He
confirmado hace poco una sospecha que venía rondándome: la palabra
"amigo" tiene tres vocales, dos consonantes, un lexema, flexión de
género y número; es trisílaba, llana, simple, primitiva y voz
patrimonial, sí. Pero a lo largo de la vida son muchas las ocasiones en
que carece de significado, y entonces es solo un morfema, un recipiente
vacío, como un cuenco que nunca termina de llenarse por más
que volquemos sobre él todas nuestras expectativas, todas nuestras
mejores intenciones. No deberíamos sentirnos decepcionados; la
desilusión nos agota más a los que la sentimos que a quienes la
provocan, aunque tal vez les somos tan indiferentes, en el fondo, que ni
siquiera está en su ánimo perjudicarnos.
También he confirmado
que la intuición no me suele fallar.
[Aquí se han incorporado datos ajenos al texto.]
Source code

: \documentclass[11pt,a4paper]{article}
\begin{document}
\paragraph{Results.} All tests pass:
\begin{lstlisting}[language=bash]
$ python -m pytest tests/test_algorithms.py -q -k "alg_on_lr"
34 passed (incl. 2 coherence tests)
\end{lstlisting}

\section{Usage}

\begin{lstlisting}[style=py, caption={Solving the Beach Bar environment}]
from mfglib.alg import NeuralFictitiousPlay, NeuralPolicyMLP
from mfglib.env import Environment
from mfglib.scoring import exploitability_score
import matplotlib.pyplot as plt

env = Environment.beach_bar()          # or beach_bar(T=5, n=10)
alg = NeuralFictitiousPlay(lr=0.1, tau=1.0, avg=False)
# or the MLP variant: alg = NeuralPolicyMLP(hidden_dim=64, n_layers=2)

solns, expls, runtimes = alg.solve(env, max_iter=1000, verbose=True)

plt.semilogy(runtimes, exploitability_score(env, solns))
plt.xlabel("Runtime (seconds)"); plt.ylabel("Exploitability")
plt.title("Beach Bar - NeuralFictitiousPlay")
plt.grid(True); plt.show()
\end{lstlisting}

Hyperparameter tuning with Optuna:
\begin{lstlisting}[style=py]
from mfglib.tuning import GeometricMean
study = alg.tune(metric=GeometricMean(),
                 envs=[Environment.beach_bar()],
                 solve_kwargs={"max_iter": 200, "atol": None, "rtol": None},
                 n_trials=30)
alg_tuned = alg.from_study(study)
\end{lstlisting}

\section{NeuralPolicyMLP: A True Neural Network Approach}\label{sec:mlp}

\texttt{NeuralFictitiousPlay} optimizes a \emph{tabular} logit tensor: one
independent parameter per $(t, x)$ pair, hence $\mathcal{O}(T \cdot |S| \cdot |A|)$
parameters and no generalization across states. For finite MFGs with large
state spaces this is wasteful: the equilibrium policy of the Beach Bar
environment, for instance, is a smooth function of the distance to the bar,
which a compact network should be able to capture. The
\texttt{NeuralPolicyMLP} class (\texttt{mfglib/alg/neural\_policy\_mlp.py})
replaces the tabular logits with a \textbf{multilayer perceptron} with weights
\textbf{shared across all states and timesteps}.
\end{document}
Me pueden engañar en el precio de
la fruta; me puedo confundir de calle, o de acera, o de puerta, con
asombrosa facilidad; puedo olvidar una fecha, mil fechas, perder la
memoria -todas las memorias, tengan las gigas que tengan-, sin embargo, y
para mi desgracia, muy poquitas veces se me escapan los verdaderos
sentimientos de la gente hacia mí. Quizá sea un estigma zodiacal
(aseguran los astrólogos que escorpión es signo de gentes leales con sus
amigos y que no toleran la mentira y las traiciones); el caso es que he
querido mucho a algunas personas para las que solo habré sido un
circunstancial de lugar, de tiempo o, puestos a flagelarnos, de modo.